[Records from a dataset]
============================================================

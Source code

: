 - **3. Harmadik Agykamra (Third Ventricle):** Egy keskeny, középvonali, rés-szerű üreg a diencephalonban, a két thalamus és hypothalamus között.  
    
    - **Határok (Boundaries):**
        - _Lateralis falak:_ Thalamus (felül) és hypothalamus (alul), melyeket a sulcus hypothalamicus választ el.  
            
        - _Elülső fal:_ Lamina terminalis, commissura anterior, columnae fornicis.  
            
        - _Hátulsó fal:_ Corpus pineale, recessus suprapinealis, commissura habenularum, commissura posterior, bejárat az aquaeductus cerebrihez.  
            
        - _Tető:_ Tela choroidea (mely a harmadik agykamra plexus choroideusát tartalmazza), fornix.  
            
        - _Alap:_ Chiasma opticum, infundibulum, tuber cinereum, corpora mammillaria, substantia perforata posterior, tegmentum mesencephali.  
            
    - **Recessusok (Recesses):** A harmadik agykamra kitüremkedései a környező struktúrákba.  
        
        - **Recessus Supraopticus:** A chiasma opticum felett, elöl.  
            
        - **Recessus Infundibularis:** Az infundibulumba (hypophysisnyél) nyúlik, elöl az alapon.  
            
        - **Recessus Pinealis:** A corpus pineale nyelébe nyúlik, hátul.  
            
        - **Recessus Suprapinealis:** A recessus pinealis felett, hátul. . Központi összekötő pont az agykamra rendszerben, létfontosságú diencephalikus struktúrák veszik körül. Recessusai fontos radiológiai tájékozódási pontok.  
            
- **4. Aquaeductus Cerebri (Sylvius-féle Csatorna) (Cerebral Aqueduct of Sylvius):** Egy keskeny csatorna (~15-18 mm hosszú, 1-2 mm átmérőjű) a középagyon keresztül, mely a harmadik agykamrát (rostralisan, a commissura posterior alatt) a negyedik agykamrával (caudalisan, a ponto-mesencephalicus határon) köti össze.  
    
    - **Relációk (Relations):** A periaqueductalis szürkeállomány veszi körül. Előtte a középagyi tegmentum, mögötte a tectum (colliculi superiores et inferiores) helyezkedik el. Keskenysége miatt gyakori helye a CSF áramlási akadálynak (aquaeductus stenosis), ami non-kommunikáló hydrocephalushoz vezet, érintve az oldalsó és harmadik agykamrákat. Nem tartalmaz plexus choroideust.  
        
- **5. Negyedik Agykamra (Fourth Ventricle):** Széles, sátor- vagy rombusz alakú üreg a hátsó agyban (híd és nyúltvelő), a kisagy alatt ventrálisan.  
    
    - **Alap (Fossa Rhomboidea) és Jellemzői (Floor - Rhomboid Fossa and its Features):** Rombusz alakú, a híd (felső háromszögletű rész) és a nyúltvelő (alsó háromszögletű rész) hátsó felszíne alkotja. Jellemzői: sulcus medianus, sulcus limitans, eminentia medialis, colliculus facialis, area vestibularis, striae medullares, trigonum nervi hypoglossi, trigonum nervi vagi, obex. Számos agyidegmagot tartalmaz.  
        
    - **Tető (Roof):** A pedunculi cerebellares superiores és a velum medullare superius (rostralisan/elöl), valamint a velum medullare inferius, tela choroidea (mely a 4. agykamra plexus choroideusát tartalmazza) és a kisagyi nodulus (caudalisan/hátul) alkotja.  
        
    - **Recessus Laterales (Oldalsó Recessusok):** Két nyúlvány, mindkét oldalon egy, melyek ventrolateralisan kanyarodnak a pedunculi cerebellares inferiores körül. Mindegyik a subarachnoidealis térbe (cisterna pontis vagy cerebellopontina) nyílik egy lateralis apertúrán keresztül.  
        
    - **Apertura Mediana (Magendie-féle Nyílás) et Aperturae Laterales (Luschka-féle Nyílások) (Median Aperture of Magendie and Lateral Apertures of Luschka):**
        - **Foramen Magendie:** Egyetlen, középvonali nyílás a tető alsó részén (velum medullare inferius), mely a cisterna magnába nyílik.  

============================================================

Exercise requirements — Look above for the line with "- **Határok (Boundaries):**" and the line with "- **5. Negyedik", and reproduce exactly those two lines plus every line between, nothing more.

Task result —
    - **Határok (Boundaries):**
        - _Lateralis falak:_ Thalamus (felül) és hypothalamus (alul), melyeket a sulcus hypothalamicus választ el.  
            
        - _Elülső fal:_ Lamina terminalis, commissura anterior, columnae fornicis.  
            
        - _Hátulsó fal:_ Corpus pineale, recessus suprapinealis, commissura habenularum, commissura posterior, bejárat az aquaeductus cerebrihez.  
            
        - _Tető:_ Tela choroidea (mely a harmadik agykamra plexus choroideusát tartalmazza), fornix.  
            
        - _Alap:_ Chiasma opticum, infundibulum, tuber cinereum, corpora mammillaria, substantia perforata posterior, tegmentum mesencephali.  
            
    - **Recessusok (Recesses):** A harmadik agykamra kitüremkedései a környező struktúrákba.  
        
        - **Recessus Supraopticus:** A chiasma opticum felett, elöl.  
            
        - **Recessus Infundibularis:** Az infundibulumba (hypophysisnyél) nyúlik, elöl az alapon.  
            
        - **Recessus Pinealis:** A corpus pineale nyelébe nyúlik, hátul.  
            
        - **Recessus Suprapinealis:** A recessus pinealis felett, hátul. . Központi összekötő pont az agykamra rendszerben, létfontosságú diencephalikus struktúrák veszik körül. Recessusai fontos radiológiai tájékozódási pontok.  
            
- **4. Aquaeductus Cerebri (Sylvius-féle Csatorna) (Cerebral Aqueduct of Sylvius):** Egy keskeny csatorna (~15-18 mm hosszú, 1-2 mm átmérőjű) a középagyon keresztül, mely a harmadik agykamrát (rostralisan, a commissura posterior alatt) a negyedik agykamrával (caudalisan, a ponto-mesencephalicus határon) köti össze.  
    
    - **Relációk (Relations):** A periaqueductalis szürkeállomány veszi körül. Előtte a középagyi tegmentum, mögötte a tectum (colliculi superiores et inferiores) helyezkedik el. Keskenysége miatt gyakori helye a CSF áramlási akadálynak (aquaeductus stenosis), ami non-kommunikáló hydrocephalushoz vezet, érintve az oldalsó és harmadik agykamrákat. Nem tartalmaz plexus choroideust.  
        
- **5. Negyedik Agykamra (Fourth Ventricle):** Széles, sátor- vagy rombusz alakú üreg a hátsó agyban (híd és nyúltvelő), a kisagy alatt ventrálisan.  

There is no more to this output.